SPRING-FLOWERING shrubs like lilacs reach the end of their pruning window after July 4th here, otherwise risking damage to emerging buds for next year’s blooms.

THROUGH MONTH’S END, softwood cuttings of buddleia, weigela, rose-of-sharon and roses, among other shrubs, can be taken to propagate more plants inexpensively.

VEGETABLE, FRUIT & HERBS

SEND IN SOIL SAMPLES for testing if you’re not liking results you’re getting in some beds. Contact your local cooperative extension for details on how to sample and where to send it.

STRAWBERRY BEDS may appreciate rejuvenation now.

KEEP ASPARAGUS well weeded and water it, too. Let asparagus ferns grow till hard frost to feed the underlying crowns.

GARLIC may start to fade and topple anytime now, as harvest time nears. When several lower leaves yellow, but five or six are still green, try carefully lifting a head or two to judge readiness, before lifting all to cure during a warm, dry spell in an airy, sheltered place. How to judge the right harvest moment. Or read all about growing garlic, and even storing your harvest–and don’t forget, order bulbs now to get the variety you want. (I love ‘German Extra Hardy,’ also called ‘German Stiffneck.’)

CONTINUE SOWING carrots, beets, radishes, lettuce, dill. With salad greens, select heat-resistant varieties, and sow small amounts every 10 days. I do it under a couple of hoops with a bit of Reemay clothes-pinned onto them to cast some shade. Direct-sow a short row of bush beans every two weeks through month’s end, and another mound of bush cukes and zucchini right now.

FOR PEAK FLAVOR, basil, sage, marjoram and oregano, mint, tarragon are best harvested just before bloom. Start more basil from seed for combining with those September tomatoes, and dill for late pickles. Harvest lavender, rosemary and chamomile as they flower, blossoms and all.

FLOWER GARDEN

POTS IN PARTICULAR need regular, thorough watering (sometimes more than once a day if they’re small and in full sun!) throughout the heat of high summer. Vigilance!

SOW VIOLAS (and pansies in zones where they overwinter) in flats indoors for set-out in fall, where they’ll appreciate a protective mulch after the ground freezes. Fall-planted violas bloom earlier next spring.

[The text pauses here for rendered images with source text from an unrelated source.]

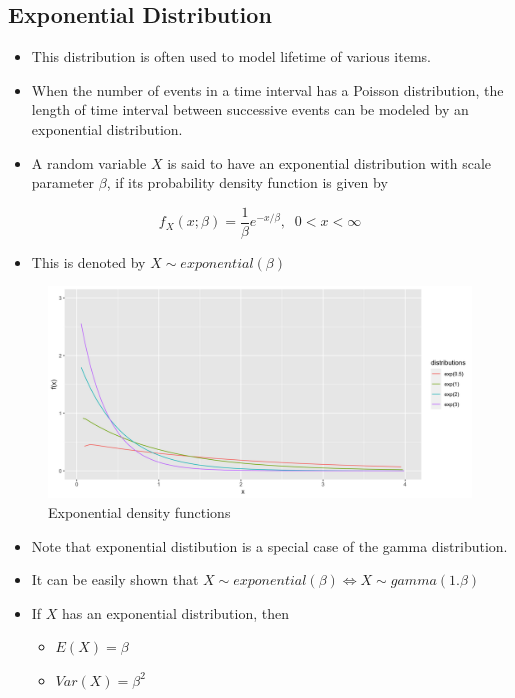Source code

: \documentclass[]{book}
\providecommand{\tightlist}{%
  \setlength{\itemsep}{0pt}\setlength{\parskip}{0pt}}
\begin{document}
\hypertarget{exponential-distribution}{%
\subsection{Exponential Distribution}\label{exponential-distribution}}

\begin{itemize}
\item
  This distribution is often used to model lifetime of various items.
\item
  When the number of events in a time interval has a Poisson distribution, the length of time interval between successive events can be modeled by an exponential distribution.
\item
  A random variable \(X\) is said to have an exponential distribution with scale parameter \(\beta\), if its probability density function is given by
\end{itemize}

\[f_X(x; \beta)=\frac{1}{\beta}e^{-x/\beta},\;\; 0<x<\infty\]

\begin{itemize}
\tightlist
\item
  This is denoted by \(X \sim exponential(\beta)\)
\end{itemize}

\begin{figure}

{\centering \includegraphics{figure/exp-1} 

}

\caption{Exponential density functions}\label{fig:exp}
\end{figure}

\begin{itemize}
\item
  Note that exponential distibution is a special case of the gamma distribution.
\item
  It can be easily shown that \(X\sim exponential(\beta) \iff X\sim gamma (1.\beta)\)
\item
  If \(X\) has an exponential distribution, then

  \begin{itemize}
  \tightlist
  \item
    \(E(X) = \beta\)
  \item
    \(Var(X) = \beta^{2}\)
  \end{itemize}
\end{itemize}
\end{document}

PRUNE RAMBLER ROSES and once-blooming climbers now, after their flowering period.

MANY PERENNIALS and biennials can be started now from seed, then set out in the fall into nursery beds.

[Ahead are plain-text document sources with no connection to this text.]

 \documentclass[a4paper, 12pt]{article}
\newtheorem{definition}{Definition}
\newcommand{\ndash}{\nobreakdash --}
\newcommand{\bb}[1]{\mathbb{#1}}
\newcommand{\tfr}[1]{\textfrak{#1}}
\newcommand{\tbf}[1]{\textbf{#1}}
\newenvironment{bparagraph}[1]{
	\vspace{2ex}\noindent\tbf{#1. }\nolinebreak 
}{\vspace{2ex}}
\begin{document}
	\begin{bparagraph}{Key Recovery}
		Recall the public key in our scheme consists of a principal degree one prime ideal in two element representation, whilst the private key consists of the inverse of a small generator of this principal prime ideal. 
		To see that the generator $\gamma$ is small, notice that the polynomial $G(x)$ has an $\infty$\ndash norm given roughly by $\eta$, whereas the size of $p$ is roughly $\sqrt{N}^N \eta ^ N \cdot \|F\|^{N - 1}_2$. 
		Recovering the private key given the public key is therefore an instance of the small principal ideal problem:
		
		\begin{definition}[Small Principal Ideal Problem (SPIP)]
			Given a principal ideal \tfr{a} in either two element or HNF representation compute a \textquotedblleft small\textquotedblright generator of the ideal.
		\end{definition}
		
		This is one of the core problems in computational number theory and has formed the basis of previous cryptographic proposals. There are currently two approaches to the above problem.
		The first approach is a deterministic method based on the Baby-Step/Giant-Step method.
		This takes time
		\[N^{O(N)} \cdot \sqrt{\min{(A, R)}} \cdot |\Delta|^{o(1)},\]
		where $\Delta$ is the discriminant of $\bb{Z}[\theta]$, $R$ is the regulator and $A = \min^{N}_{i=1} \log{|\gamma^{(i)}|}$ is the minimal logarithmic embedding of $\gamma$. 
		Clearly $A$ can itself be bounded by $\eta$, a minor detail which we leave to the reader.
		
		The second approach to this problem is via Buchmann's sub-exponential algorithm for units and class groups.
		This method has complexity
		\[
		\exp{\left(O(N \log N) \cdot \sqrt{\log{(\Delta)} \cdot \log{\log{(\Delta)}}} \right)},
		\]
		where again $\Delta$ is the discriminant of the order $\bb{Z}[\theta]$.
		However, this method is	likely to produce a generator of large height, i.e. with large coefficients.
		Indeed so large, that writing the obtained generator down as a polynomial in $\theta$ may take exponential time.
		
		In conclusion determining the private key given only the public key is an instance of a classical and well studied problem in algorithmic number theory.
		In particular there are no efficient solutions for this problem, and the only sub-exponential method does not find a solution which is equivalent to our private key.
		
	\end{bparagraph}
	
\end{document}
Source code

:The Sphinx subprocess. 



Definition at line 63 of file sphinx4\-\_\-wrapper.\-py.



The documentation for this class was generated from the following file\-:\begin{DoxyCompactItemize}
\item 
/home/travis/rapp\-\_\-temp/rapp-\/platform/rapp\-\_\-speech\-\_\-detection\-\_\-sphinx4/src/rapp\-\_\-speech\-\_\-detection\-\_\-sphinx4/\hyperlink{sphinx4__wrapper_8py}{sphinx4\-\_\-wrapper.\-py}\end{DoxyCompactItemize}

I MOW THE foliage of my ripened daffodil drifts around July 4th. Deadhead faded perennials unless they have showy seedheads (same with bulbs), or you want to collect seed later (non-hybrids only).

ARE ANNUAL VINES getting the continuing support they need, whether twine, wire, lattice? Perennial types like Clematis may need a bit of help, too.

ORDER BULBS to get varieties you want (see Resources for catalog suggestions). Remember our “early, middle, late” mantra when doing so.

PREPARE NEW beds for fall planting by smothering grass or weeds with layers of recycled corrugated cardboard or thick layers of newspaper, then put mulch on top.

EDGE BEDS to make a clean line and define them, and keep edges clean with regular fine-tuning with grass shears. A clean edge makes a big difference.

HOUSEPLANTS

Houseplants, including amaryllis, can spend the summer outdoors, in a sheltered location with filtered bright light (not direct sun). Feed regularly.

LAWN
Don’t bag or rake clippings; let them lie on the lawn to return Nitrogen to the soil.

COMPOST HEAP

Don’t let the heap dry out completely, or it will not “cook.” Turning it to aerate will also hasten decomposition, but things will rot eventually even if not turned.
__________

On using this list in your garden: The monthly A Way to Garden chores and based on my Zone 5B Berkshire MA/Hudson Valley NY location; adjust accordingly.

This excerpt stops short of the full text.